A year ago in the 2024 Relevance Report, I detailed how we were “atomizing” our processes in communications at Microsoft to identify where we could apply generative AI. I talked about the twenty-step journey that an earned media story takes in our organization and noted where there was opportunity for AI (and automation). Over the last year, we have been methodically building and applying AI across those steps.
Step 10 in that process for us is where interviews are conducted, recorded and transcribed. This is a process many of us will be familiar with – setting our phone or recorder down on the table to capture the audio of an interviewer talking with our spokesperson. We then take that audio file and have it transcribed, sometimes by hand, other times with existing AI tools. It can be time-consuming, often decentralized, and at times, prone to error. We had a strong sense that AI could transform the process and an instinct that it would bring other benefits.

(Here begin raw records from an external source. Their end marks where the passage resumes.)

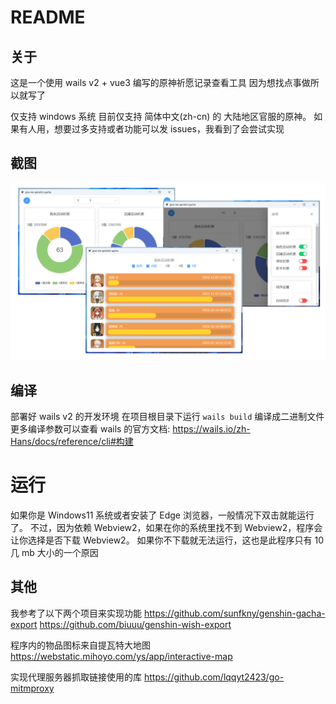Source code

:# README

## 关于

这是一个使用 wails v2 + vue3 编写的原神祈愿记录查看工具
因为想找点事做所以就写了

仅支持 windows 系统
目前仅支持 简体中文(zh-cn) 的 大陆地区官服的原神。
如果有人用，想要过多支持或者功能可以发 issues，我看到了会尝试实现

## 截图

![截图](https://raw.githubusercontent.com/HumXC/give-me-genshin-gacha/main/doc/1.png)

## 编译

部署好 wails v2 的开发环境
在项目根目录下运行 `wails build` 编译成二进制文件
更多编译参数可以查看 wails 的官方文档:
https://wails.io/zh-Hans/docs/reference/cli#构建

# 运行

如果你是 Windows11 系统或者安装了 Edge 浏览器，一般情况下双击就能运行了。
不过，因为依赖 Webview2，如果在你的系统里找不到 Webview2，程序会让你选择是否下载 Webview2。
如果你不下载就无法运行，这也是此程序只有 10 几 mb 大小的一个原因

## 其他

我参考了以下两个项目来实现功能
https://github.com/sunfkny/genshin-gacha-export
https://github.com/biuuu/genshin-wish-export

程序内的物品图标来自提瓦特大地图
https://webstatic.mihoyo.com/ys/app/interactive-map

实现代理服务器抓取链接使用的库
https://github.com/lqqyt2423/go-mitmproxy
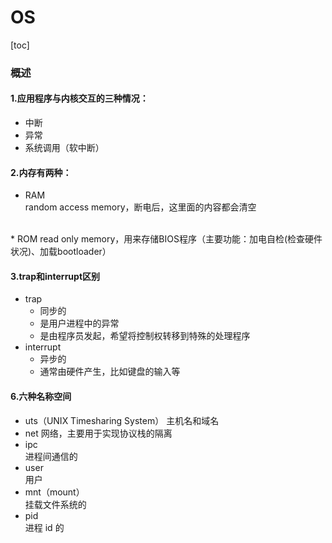 # OS

[toc]

### 概述

#### 1.应用程序与内核交互的三种情况：
* 中断
* 异常
* 系统调用（软中断）

#### 2.内存有两种：
* RAM		  	
random access memory，断电后，这里面的内容都会清空  
</br>
* ROM			
read only memory，用来存储BIOS程序（主要功能：加电自检(检查硬件状况)、加载bootloader）

#### 3.trap和interrupt区别
* trap
  * 同步的
  * 是用户进程中的异常
  * 是由程序员发起，希望将控制权转移到特殊的处理程序
* interrupt
  * 异步的
  * 通常由硬件产生，比如键盘的输入等


#### 6.六种名称空间
* uts（UNIX Timesharing System）
主机名和域名  
* net
网络，主要用于实现协议栈的隔离
* ipc                                               
进程间通信的
* user                                              
用户
* mnt（mount）                                      
挂载文件系统的
* pid                                               
进程 id 的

And so, we set off to build a tool that any of our teams (including our agencies) could use to quickly upload a file to a secure location and have it quickly transcribed and simultaneously translated. There are a few key points here worth noting in that last sentence:
- Secure: These recordings often contain unreleased material that is highly confidential, so we built a solution that stores the files securely on our cloud.
- Translated: At times, it’s useful to have these transcripts in additional languages for our teams around the world to have insight into what was said.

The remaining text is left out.